Pictures paired with source code
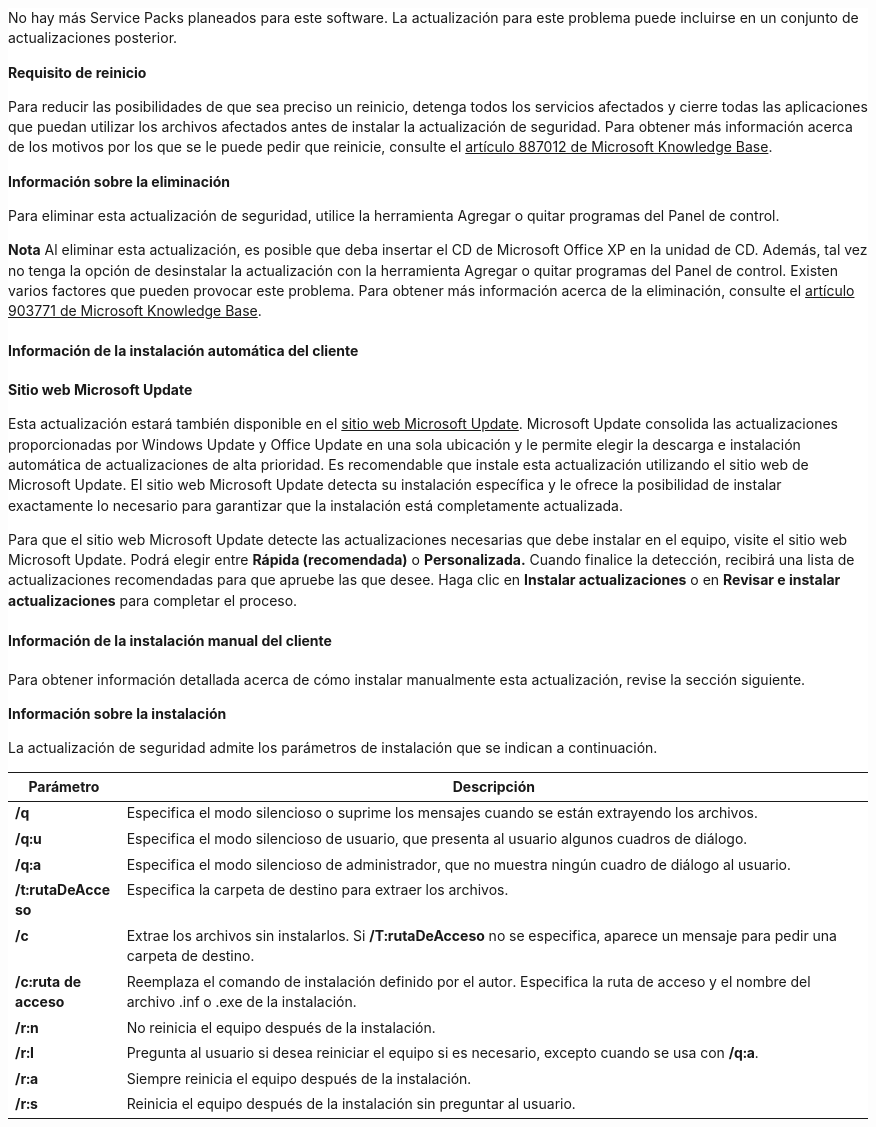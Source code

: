 No hay más Service Packs planeados para este software. La actualización para este problema puede incluirse en un conjunto de actualizaciones posterior.

**Requisito de reinicio**

Para reducir las posibilidades de que sea preciso un reinicio, detenga todos los servicios afectados y cierre todas las aplicaciones que puedan utilizar los archivos afectados antes de instalar la actualización de seguridad. Para obtener más información acerca de los motivos por los que se le puede pedir que reinicie, consulte el [artículo 887012 de Microsoft Knowledge Base](http://support.microsoft.com/kb/887012).

**Información sobre la eliminación**

Para eliminar esta actualización de seguridad, utilice la herramienta Agregar o quitar programas del Panel de control.

**Nota** Al eliminar esta actualización, es posible que deba insertar el CD de Microsoft Office XP en la unidad de CD. Además, tal vez no tenga la opción de desinstalar la actualización con la herramienta Agregar o quitar programas del Panel de control. Existen varios factores que pueden provocar este problema. Para obtener más información acerca de la eliminación, consulte el [artículo 903771 de Microsoft Knowledge Base](http://support.microsoft.com/kb/903771).

#### Información de la instalación automática del cliente

**Sitio web Microsoft Update**

Esta actualización estará también disponible en el [sitio web Microsoft Update](http://update.microsoft.com/microsoftupdate). Microsoft Update consolida las actualizaciones proporcionadas por Windows Update y Office Update en una sola ubicación y le permite elegir la descarga e instalación automática de actualizaciones de alta prioridad. Es recomendable que instale esta actualización utilizando el sitio web de Microsoft Update. El sitio web Microsoft Update detecta su instalación específica y le ofrece la posibilidad de instalar exactamente lo necesario para garantizar que la instalación está completamente actualizada.

Para que el sitio web Microsoft Update detecte las actualizaciones necesarias que debe instalar en el equipo, visite el sitio web Microsoft Update. Podrá elegir entre **Rápida (recomendada)** o **Personalizada.** Cuando finalice la detección, recibirá una lista de actualizaciones recomendadas para que apruebe las que desee. Haga clic en **Instalar actualizaciones** o en **Revisar e instalar actualizaciones** para completar el proceso.

#### Información de la instalación manual del cliente

Para obtener información detallada acerca de cómo instalar manualmente esta actualización, revise la sección siguiente.

**Información sobre la instalación**

La actualización de seguridad admite los parámetros de instalación que se indican a continuación.

| Parámetro             | Descripción                                                                                                                                    |
|-----------------------|------------------------------------------------------------------------------------------------------------------------------------------------|
| **/q**                | Especifica el modo silencioso o suprime los mensajes cuando se están extrayendo los archivos.                                                  |
| **/q:u**              | Especifica el modo silencioso de usuario, que presenta al usuario algunos cuadros de diálogo.                                                  |
| **/q:a**              | Especifica el modo silencioso de administrador, que no muestra ningún cuadro de diálogo al usuario.                                            |
| **/t:rutaDeAcceso**   | Especifica la carpeta de destino para extraer los archivos.                                                                                    |
| **/c**                | Extrae los archivos sin instalarlos. Si **/T:rutaDeAcceso** no se especifica, aparece un mensaje para pedir una carpeta de destino.            |
| **/c:ruta de acceso** | Reemplaza el comando de instalación definido por el autor. Especifica la ruta de acceso y el nombre del archivo .inf o .exe de la instalación. |
| **/r:n**              | No reinicia el equipo después de la instalación.                                                                                               |
| **/r:I**              | Pregunta al usuario si desea reiniciar el equipo si es necesario, excepto cuando se usa con **/q:a**.                                          |
| **/r:a**              | Siempre reinicia el equipo después de la instalación.                                                                                          |
| **/r:s**              | Reinicia el equipo después de la instalación sin preguntar al usuario.                                                                         |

Prompt ::
Search the entries for the word "eliminación" and pick out every line that holds it.

Task solution ::
**Información sobre la eliminación**
**Nota** Al eliminar esta actualización, es posible que deba insertar el CD de Microsoft Office XP en la unidad de CD. Además, tal vez no tenga la opción de desinstalar la actualización con la herramienta Agregar o quitar programas del Panel de control. Existen varios factores que pueden provocar este problema. Para obtener más información acerca de la eliminación, consulte el [artículo 903771 de Microsoft Knowledge Base](http://support.microsoft.com/kb/903771).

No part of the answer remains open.